“Glory to God in the highest heaven, and on earth peace among those whom he favors!”Luke 2:14
Dear members and friends,
In Luke, there is the beautiful story about angels appearing to the shepherds who were watching over their flock at night. Somehow, God chose to send angels only to those shepherds to announce the birth of the Christ baby. This is a very iconic moment in the Bible because the shepherd is an ideal symbol for the Messiah. In John, even Jesus emphasizes, “I am the good shepherd.” Swedenborg explains that the shepherds symbolize those who are cultivating good from charity, meaning they are the ones who are living the life of good for the sake of goodness itself. In a way, this is the highest form of living a spiritual life. In this story of angels and shepherds, there is a phrase, “a multitude of the heavenly host praising God and saying, ‘Glory to God in the highest heaven, and on earth peace among those whom he favors!’” When I read this for the first time, I asked a youth pastor, “who are ‘those whom God favors?’” The youth pastor told me that “those whom he favors” are us, Christians. At that time, I did not have any problem accepting it because I was included. Then, as I was thinking more about it, and reading it over the years, three simple factors arose in my mind: 1. The shepherds in Luke were not Christians, because they were Jews; 2. The history of Christianity appears to be nothing but peaceful, so what does it mean by “peace among those whom he favors?”; 3. What about all the good people who are not Christian?
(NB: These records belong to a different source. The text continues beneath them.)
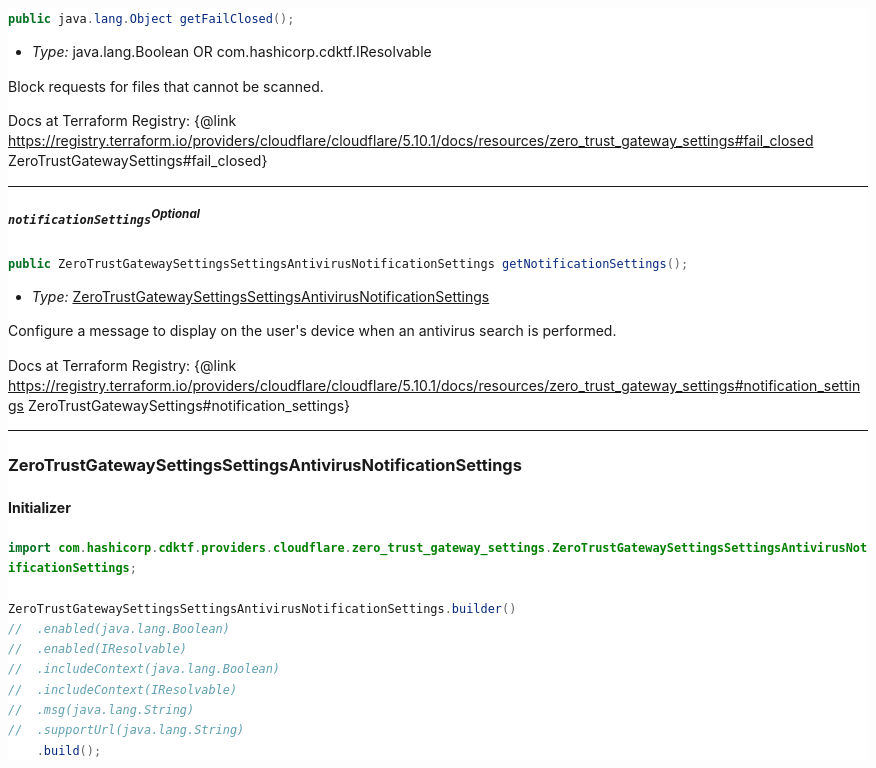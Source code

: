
 ```java
public java.lang.Object getFailClosed();
```

- *Type:* java.lang.Boolean OR com.hashicorp.cdktf.IResolvable

Block requests for files that cannot be scanned.

Docs at Terraform Registry: {@link https://registry.terraform.io/providers/cloudflare/cloudflare/5.10.1/docs/resources/zero_trust_gateway_settings#fail_closed ZeroTrustGatewaySettings#fail_closed}

---

##### `notificationSettings`<sup>Optional</sup> <a name="notificationSettings" id="@cdktf/provider-cloudflare.zeroTrustGatewaySettings.ZeroTrustGatewaySettingsSettingsAntivirus.property.notificationSettings"></a>

```java
public ZeroTrustGatewaySettingsSettingsAntivirusNotificationSettings getNotificationSettings();
```

- *Type:* <a href="#@cdktf/provider-cloudflare.zeroTrustGatewaySettings.ZeroTrustGatewaySettingsSettingsAntivirusNotificationSettings">ZeroTrustGatewaySettingsSettingsAntivirusNotificationSettings</a>

Configure a message to display on the user's device when an antivirus search is performed.

Docs at Terraform Registry: {@link https://registry.terraform.io/providers/cloudflare/cloudflare/5.10.1/docs/resources/zero_trust_gateway_settings#notification_settings ZeroTrustGatewaySettings#notification_settings}

---

### ZeroTrustGatewaySettingsSettingsAntivirusNotificationSettings <a name="ZeroTrustGatewaySettingsSettingsAntivirusNotificationSettings" id="@cdktf/provider-cloudflare.zeroTrustGatewaySettings.ZeroTrustGatewaySettingsSettingsAntivirusNotificationSettings"></a>

#### Initializer <a name="Initializer" id="@cdktf/provider-cloudflare.zeroTrustGatewaySettings.ZeroTrustGatewaySettingsSettingsAntivirusNotificationSettings.Initializer"></a>

```java
import com.hashicorp.cdktf.providers.cloudflare.zero_trust_gateway_settings.ZeroTrustGatewaySettingsSettingsAntivirusNotificationSettings;

ZeroTrustGatewaySettingsSettingsAntivirusNotificationSettings.builder()
//  .enabled(java.lang.Boolean)
//  .enabled(IResolvable)
//  .includeContext(java.lang.Boolean)
//  .includeContext(IResolvable)
//  .msg(java.lang.String)
//  .supportUrl(java.lang.String)
    .build();
```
Just like many teachings with spiritual depth, it took me a long time to understand the meaning of “those whom he favors” from Luke. A hint to understand its meaning could be found in its original language. The Greek word that is translated as “those whom he favors” is eudokia, which means “good pleasure.” Eudokia could also be translated as “good-will,” “favor,” “good-pleasure,” or “happiness.” When we consider the context of Luke 2:14, eudokia might mean good pleasure caused by those people whose lives please God. So, what kind of people please God? In Isaiah, God proclaims, “Stop doing wrong! Learn to do good. Be fair to other people. Punish those who hurt others. Help the orphans. Stand up for the rights of widows.” (1:16&17) In fact, throughout the entire Old Testament, God repeatedly emphasizes the importance of cultivating the qualities of justice, righteousness, fairness, and mercy. In other words, the favor of God is not something that is just given because of our race, affiliation, or self-proclaimed righteousness, but because of the integrity of heart that is genuinely displayed in our daily life. Regarding this, Emanuel Swedenborg emphasizes that “heaven is not a place to enter, but a reality that has to be formed within ourselves by our own conscious choices.”
My brothers and sisters in God, on this coming Sunday we will celebrate the birth of Messiah, the Christ baby. Let us take a moment and make it sacred by putting away all those worldly thoughts, pleasures, and excitements, and reflect on the heart of the Advent message: “love one another as I have loved you.”